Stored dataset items
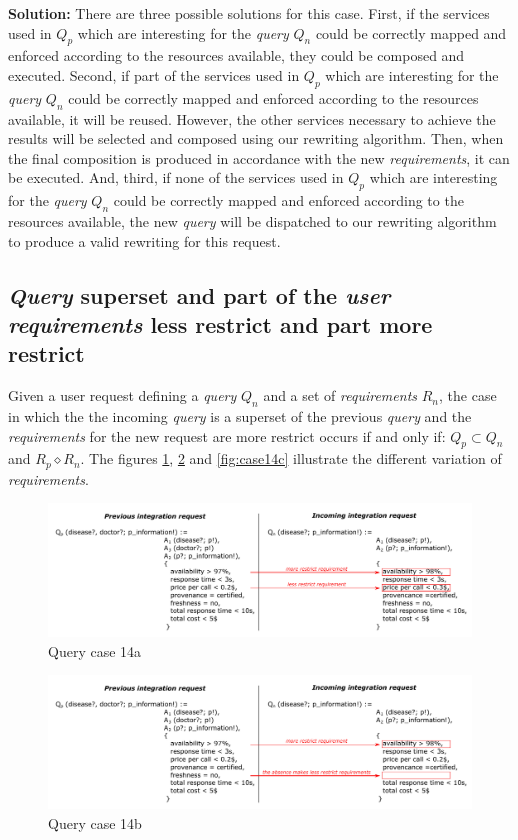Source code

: \bigskip
\noindent \textbf{Solution:} There are three possible solutions for this case. First, if the services used in $Q_{p}$ which are interesting for the \textsl{query} $Q_{n}$ could be correctly mapped and enforced according to the resources available, they could be composed and executed. Second, if part of the services  used in $Q_{p}$ which are interesting for the \textsl{query} $Q_{n}$ could be correctly mapped and enforced according to the resources available, it will be reused. However, the other services necessary to achieve the results will be selected and composed using our rewriting algorithm. Then, when the final composition is produced in accordance with the new \textsl{requirements}, it can be executed. And, third, if none of the services used in $Q_{p}$ which are interesting for the \textsl{query} $Q_{n}$ could be correctly mapped and enforced according to the resources available, the new \textsl{query} will be dispatched to our rewriting algorithm to produce a valid rewriting for this request.

\subsection{\textsl{Query} superset and part of the \textsl{user requirements} less restrict and part more restrict}
Given a user request defining a \textsl{query} $Q_{n}$ and a set of \textsl{requirements} $R_{n}$, the case in which the the incoming \textsl{query} is a superset of the previous \textsl{query} and the \textsl{requirements} for the new request are more restrict occurs if and only if: $Q_{p} \subset Q_{n}$ and $R_{p} \diamond R_{n}$. The figures \ref{fig:case14a}, \ref{fig:case14b} and \ref{fig:case14c} illustrate the different variation of \textsl{requirements}.

\begin{figure}[h!]
\center
\includegraphics[scale=0.85]{figures/query-case-14a.pdf}\caption{Query case 14a} \label{fig:case14a}
\end{figure}

\begin{figure}[h!]
\center
\includegraphics[scale=0.85]{figures/query-case-14b.pdf}\caption{Query case 14b} \label{fig:case14b}
\end{figure}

_Task objective_
Count lines, not occurrences. State how many lines of the entries contain the word "part", and add nothing.

_Written response_
2